Records from a dataset
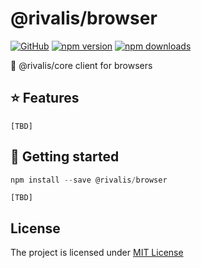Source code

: # @rivalis/browser

[![GitHub](https://img.shields.io/github/license/kalevski/rivalis?style=for-the-badge)](https://github.com/kalevski/rivalis/blob/main/LICENSE)
[![npm version](https://img.shields.io/npm/v/@rivalis/browser?color=teal&label=VERSION&style=for-the-badge)](https://www.npmjs.com/package/@rivalis/browser)
[![npm downloads](https://img.shields.io/npm/dw/@rivalis/browser?label=downloads&style=for-the-badge)](https://www.npmjs.com/package/@rivalis/browser)

🔗 @rivalis/core client for browsers

## ⭐ Features
```
[TBD]
```

## 🚀 Getting started

```js
npm install --save @rivalis/browser
```
```
[TBD]
```

## License
The project is licensed under [MIT License](https://github.com/kalevski/rivalis/blob/main/LICENSE)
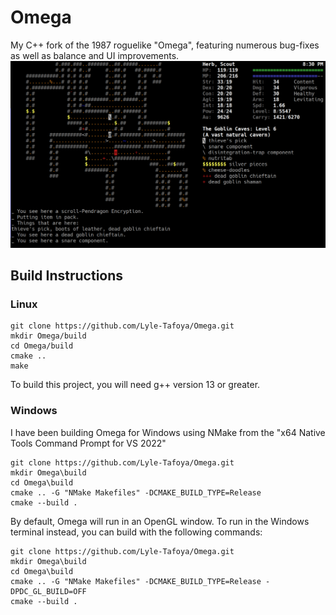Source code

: # Omega

My C++ fork of the 1987 roguelike "Omega", featuring numerous bug-fixes as well as balance and UI improvements.
![Screenshot of Omega](Omega.png)

## Build Instructions

### Linux

```
git clone https://github.com/Lyle-Tafoya/Omega.git
mkdir Omega/build
cd Omega/build
cmake ..
make
```

To build this project, you will need g++ version 13 or greater.

### Windows

I have been building Omega for Windows using NMake from the "x64 Native Tools Command Prompt for VS 2022"

```
git clone https://github.com/Lyle-Tafoya/Omega.git
mkdir Omega\build
cd Omega\build
cmake .. -G "NMake Makefiles" -DCMAKE_BUILD_TYPE=Release
cmake --build .
```

By default, Omega will run in an OpenGL window. To run in the Windows terminal instead, you can build with the following commands:

```
git clone https://github.com/Lyle-Tafoya/Omega.git
mkdir Omega\build
cd Omega\build
cmake .. -G "NMake Makefiles" -DCMAKE_BUILD_TYPE=Release -DPDC_GL_BUILD=OFF
cmake --build .
```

• [THE PROBLEM]:
Lines above that include the string "version" need to be copied.

• [THE ANSWER]:
[![npm version](https://img.shields.io/npm/v/@rivalis/browser?color=teal&label=VERSION&style=for-the-badge)](https://www.npmjs.com/package/@rivalis/browser)
To build this project, you will need g++ version 13 or greater.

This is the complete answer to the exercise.